The current hype around AI has diverted attention from the downsides of the technology, such as bias, inscrutability, unaccountability, and its tendency to 'hallucinate'. However, one pressing question that is missing from public discourse is the environmental impact of a world suffused with AI. The technology's tremendous energy consumption and CO2 emissions pose a significant challenge.

AI relies heavily on computing power, which requires electricity and cooling systems. The GPUs used in AI systems run at high temperatures, further increasing their electricity consumption. This translates into large-scale CO2 emissions. While the industry claims carbon neutrality through offsets, the reality is that AI everywhere would create a technology-dependent world with a substantial environmental footprint.

The Carbon Footprint of Generative AI

A study conducted in 2019 estimated that training a single large language model like GPT-2 emitted around 300,000kg of CO2, equivalent to 125 round-trip flights between New York and Beijing. Since then, AI models have grown exponentially, leading to proportionately larger carbon footprints. However, training is just one phase of the generative AI life cycle.

The inference phase, when AI systems are in service and interact with millions or billions of users, contributes to the technology's carbon footprint. Tasks involving text generation, summarization, image generation, and captioning are particularly energy- and carbon-intensive. Surprisingly, training AI models remains even more carbon-intensive than using them for inference. The carbon cost of training can only be offset by a significant number of inference interactions.

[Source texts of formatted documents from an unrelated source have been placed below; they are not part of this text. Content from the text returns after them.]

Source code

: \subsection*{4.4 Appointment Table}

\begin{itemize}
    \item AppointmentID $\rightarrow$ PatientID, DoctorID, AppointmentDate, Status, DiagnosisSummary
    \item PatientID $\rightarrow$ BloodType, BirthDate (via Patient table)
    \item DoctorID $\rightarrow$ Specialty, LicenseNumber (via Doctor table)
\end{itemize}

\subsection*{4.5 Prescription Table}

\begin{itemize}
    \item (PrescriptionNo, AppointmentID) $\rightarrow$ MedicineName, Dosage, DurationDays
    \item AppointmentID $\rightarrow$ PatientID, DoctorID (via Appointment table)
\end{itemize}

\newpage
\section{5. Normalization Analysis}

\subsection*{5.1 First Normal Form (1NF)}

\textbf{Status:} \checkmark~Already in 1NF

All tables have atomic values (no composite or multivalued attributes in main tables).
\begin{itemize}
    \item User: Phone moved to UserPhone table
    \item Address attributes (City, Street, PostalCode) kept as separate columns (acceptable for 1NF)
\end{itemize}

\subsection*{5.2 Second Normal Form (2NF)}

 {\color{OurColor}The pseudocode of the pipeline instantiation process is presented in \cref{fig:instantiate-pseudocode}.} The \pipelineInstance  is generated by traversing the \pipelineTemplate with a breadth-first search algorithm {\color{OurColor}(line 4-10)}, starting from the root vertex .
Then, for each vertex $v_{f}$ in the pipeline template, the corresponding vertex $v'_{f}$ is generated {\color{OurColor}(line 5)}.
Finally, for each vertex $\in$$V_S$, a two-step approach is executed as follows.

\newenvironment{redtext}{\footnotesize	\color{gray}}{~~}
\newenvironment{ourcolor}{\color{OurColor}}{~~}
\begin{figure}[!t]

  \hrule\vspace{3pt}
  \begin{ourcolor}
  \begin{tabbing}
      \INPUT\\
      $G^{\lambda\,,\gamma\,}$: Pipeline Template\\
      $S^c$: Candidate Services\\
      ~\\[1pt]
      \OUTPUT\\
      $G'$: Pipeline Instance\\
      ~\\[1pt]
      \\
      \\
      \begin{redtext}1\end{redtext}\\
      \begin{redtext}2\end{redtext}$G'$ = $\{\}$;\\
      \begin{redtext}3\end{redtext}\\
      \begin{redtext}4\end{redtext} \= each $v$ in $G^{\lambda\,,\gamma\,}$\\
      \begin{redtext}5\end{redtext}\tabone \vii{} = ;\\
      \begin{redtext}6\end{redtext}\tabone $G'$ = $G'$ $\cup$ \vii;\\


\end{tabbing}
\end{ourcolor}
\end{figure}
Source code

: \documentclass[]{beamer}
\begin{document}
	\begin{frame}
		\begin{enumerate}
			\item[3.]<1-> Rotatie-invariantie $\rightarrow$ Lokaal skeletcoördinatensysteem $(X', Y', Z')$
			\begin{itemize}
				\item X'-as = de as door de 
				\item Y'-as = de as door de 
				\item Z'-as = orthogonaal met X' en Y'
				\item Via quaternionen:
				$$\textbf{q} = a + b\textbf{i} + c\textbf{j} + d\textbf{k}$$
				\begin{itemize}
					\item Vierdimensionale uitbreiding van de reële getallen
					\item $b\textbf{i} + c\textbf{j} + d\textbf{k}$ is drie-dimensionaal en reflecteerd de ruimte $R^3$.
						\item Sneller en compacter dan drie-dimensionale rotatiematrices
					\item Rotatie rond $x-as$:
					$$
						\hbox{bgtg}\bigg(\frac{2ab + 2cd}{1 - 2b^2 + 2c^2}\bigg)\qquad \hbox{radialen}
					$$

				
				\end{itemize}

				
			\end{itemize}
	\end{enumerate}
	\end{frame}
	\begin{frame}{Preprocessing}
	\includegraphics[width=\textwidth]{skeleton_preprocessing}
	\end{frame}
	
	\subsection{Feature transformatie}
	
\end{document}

The Urgent Need to Address AI's Impact

The environmental impact of AI cannot be ignored. The carbon footprint of AI systems continues to grow as their usage expands. The recent attempt to estimate the carbon cost of the inference phase highlights the energy and carbon intensity of generative AI tasks. The growth of ubiquitous AI raises concerns about its impact on the planet and the necessity to find sustainable alternatives.

To mitigate the environmental impact of AI, it is crucial to explore energy-efficient alternatives and solutions. A world where generative AI falls into the 'trough of disillusionment' would give us an opportunity to reassess the technology's environmental impact and prioritize sustainable practices. It is essential to address these concerns to ensure the responsible and sustainable development of AI.